Data Transfer Pauses on LSI 9271 RAID Controller

I have a server equipped with a LSI 9271-8i RAID controller, with 4 x 4TB organized as RAID-5 and 1 x 8TB as JBOD (which is called RAID-0 in the controller).

When I copy bigger amounts of data (~1 TB), I can observe the following: for the first few gigabytes the transfer speed is fine and limited by the disk or network speeds, usually ~100MB/s. But after a while, the transfer completely pauses for approx. 20-30 seconds, and continues then with the next approx. 1 GB. I copy a lot of files with each between 10MB and 500MB, and during the pause robocopy stays at a file and continues to the next after the pause. That way the overall transfer rate drops to ~20MB/s.

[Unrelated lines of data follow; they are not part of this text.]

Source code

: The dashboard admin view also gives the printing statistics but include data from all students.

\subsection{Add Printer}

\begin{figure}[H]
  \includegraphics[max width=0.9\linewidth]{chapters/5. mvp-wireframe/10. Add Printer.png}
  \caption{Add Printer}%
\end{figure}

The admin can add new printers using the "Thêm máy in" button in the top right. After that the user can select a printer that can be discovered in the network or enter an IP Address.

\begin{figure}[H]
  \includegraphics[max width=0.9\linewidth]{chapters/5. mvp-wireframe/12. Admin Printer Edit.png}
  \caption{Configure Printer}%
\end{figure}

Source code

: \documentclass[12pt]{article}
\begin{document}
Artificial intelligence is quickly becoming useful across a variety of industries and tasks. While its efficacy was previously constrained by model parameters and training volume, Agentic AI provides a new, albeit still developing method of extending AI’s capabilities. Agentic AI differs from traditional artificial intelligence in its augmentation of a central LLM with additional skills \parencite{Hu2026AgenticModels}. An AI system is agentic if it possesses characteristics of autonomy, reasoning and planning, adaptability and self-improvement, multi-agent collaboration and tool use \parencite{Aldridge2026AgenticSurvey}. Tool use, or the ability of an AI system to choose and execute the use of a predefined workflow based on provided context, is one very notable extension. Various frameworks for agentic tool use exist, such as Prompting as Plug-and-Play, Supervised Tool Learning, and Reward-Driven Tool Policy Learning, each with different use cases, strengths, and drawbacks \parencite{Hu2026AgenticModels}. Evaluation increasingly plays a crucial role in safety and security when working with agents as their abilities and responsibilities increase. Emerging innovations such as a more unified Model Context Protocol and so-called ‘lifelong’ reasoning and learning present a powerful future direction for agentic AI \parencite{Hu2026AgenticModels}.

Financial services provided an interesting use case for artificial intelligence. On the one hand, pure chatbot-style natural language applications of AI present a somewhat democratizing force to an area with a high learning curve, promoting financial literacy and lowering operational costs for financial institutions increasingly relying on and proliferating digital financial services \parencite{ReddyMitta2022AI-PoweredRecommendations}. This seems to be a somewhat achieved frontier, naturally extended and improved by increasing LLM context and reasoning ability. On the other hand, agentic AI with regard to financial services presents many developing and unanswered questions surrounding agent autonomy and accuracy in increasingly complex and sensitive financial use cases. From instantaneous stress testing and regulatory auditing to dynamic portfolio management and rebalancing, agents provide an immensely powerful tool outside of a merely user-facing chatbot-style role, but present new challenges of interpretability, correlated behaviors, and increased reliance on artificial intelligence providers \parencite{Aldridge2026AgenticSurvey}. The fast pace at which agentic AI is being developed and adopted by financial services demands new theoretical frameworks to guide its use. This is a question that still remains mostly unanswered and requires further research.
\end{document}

During the pause, browsing the drives' files is not possible, and in one case I received an controller reset error message ("Controller encountered a fatal error and was reset"). Also accessing controller data with the CLI tool is not possible during that pause (the result is displayed when the pause is over).

I could observe this behaviour when copying

  • gigabit network to RAID-5 volume
  • gigabit network to JBOD volume
  • JBOD to RAID-5
  • RAID-5 to JBOD

There is nothing going on that looks suspicious to me: temperatures (disks, BBU) are within the valid range, controller temp seems a bit high, but also within specs. No checks are running on the RAID, no rebuild in progress.

Any guesses?

Before I replace the controller, I want to try optimizing the thermal situation. Does this behaviour sound like a possibly thermal issue?

I find it strange that the first 20-30 GB are working fine, and the pauses are not ocurring before that. If I leave the server alone for a while and retry, then again a few GBs are copied fine. The only naive explanation for me is that the controller gets too hot. Why the controller and not the disks? The RAID-5 disks are 7200rpm and stacked very closely, while the JBOD single disk is 5400rpm and with a lot of air around. Would be strange if both would show the same overheating symptoms.


Solution 1:

I had a similar issue with a 9260-16i. It was not temps as I have dual 92mm fans blowing right on the LSI. I have a second server set up same way and it was fine. What I discovered was the server with the issues was set with a 64K strip size and working server had 256K stripe size. I backed up the problem server and rebuilt the drive group with 256K stripe and then formatted the OS drive with 64K clusters (since I have multi-GB file). I have been moving data back and no hesitations and basically running at full gigabit NIC speed on writes moving over 350GB per hour non-stop no pauses.